-- Opening Marker --

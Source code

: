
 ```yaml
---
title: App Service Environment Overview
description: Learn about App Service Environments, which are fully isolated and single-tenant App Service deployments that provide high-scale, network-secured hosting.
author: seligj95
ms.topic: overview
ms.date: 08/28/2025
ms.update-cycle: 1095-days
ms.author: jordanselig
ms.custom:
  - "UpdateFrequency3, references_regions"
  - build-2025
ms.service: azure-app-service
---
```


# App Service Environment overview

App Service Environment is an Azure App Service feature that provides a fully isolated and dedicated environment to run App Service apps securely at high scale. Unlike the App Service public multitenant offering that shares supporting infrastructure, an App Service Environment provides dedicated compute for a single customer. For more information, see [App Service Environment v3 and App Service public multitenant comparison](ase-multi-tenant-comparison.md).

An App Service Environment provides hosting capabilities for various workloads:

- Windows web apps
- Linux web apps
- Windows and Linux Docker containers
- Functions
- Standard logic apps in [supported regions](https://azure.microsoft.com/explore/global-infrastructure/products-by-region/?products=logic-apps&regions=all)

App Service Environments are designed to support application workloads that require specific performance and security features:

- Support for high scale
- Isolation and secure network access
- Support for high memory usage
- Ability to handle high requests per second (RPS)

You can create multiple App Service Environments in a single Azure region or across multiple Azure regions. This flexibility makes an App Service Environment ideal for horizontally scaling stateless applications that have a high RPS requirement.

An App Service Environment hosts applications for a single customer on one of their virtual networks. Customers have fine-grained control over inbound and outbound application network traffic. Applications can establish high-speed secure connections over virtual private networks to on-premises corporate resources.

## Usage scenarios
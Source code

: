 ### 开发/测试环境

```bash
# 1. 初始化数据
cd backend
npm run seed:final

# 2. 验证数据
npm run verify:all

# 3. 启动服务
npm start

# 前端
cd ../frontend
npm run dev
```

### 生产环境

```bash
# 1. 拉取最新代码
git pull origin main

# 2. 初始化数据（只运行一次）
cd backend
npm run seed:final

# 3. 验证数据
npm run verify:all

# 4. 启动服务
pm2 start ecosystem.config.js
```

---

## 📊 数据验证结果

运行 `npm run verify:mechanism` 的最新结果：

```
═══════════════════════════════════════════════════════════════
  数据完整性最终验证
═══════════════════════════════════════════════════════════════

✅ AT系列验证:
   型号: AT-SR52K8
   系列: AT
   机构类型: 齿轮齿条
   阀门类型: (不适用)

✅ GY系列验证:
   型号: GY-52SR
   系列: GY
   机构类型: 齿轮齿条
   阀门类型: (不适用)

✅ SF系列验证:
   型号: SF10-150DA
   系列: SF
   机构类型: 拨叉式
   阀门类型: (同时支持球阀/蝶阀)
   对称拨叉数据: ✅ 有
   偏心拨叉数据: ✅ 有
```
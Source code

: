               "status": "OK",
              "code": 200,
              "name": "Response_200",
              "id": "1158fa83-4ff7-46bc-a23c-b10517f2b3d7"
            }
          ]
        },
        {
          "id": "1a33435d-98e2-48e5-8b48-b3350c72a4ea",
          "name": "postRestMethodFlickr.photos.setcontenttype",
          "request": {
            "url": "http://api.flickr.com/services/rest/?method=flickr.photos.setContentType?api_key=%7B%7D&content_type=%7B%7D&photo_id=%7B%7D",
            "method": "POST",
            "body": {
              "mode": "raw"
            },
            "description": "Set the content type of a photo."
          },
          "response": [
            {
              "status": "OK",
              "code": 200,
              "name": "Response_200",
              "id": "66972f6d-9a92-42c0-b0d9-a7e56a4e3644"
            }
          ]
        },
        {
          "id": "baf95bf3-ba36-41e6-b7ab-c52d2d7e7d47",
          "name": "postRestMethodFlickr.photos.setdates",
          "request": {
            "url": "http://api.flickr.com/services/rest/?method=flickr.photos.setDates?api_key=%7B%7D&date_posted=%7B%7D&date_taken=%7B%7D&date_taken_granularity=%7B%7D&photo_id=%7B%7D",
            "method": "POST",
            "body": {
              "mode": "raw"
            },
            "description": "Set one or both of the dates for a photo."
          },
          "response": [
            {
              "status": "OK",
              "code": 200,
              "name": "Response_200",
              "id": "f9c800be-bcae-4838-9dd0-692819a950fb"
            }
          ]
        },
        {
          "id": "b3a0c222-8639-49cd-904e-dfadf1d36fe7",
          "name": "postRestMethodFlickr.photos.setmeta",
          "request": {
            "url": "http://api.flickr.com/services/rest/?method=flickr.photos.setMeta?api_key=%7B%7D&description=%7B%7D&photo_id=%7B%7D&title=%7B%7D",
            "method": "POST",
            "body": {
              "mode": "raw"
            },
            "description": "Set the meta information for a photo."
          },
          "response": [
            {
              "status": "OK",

-- Closing Marker --

▶ ASSIGNED TASK: Show, from the entries above, every line that includes the string "applications".

▶ OUTPUT FOR THIS EXERCISE:
You can create multiple App Service Environments in a single Azure region or across multiple Azure regions. This flexibility makes an App Service Environment ideal for horizontally scaling stateless applications that have a high RPS requirement.
An App Service Environment hosts applications for a single customer on one of their virtual networks. Customers have fine-grained control over inbound and outbound application network traffic. Applications can establish high-speed secure connections over virtual private networks to on-premises corporate resources.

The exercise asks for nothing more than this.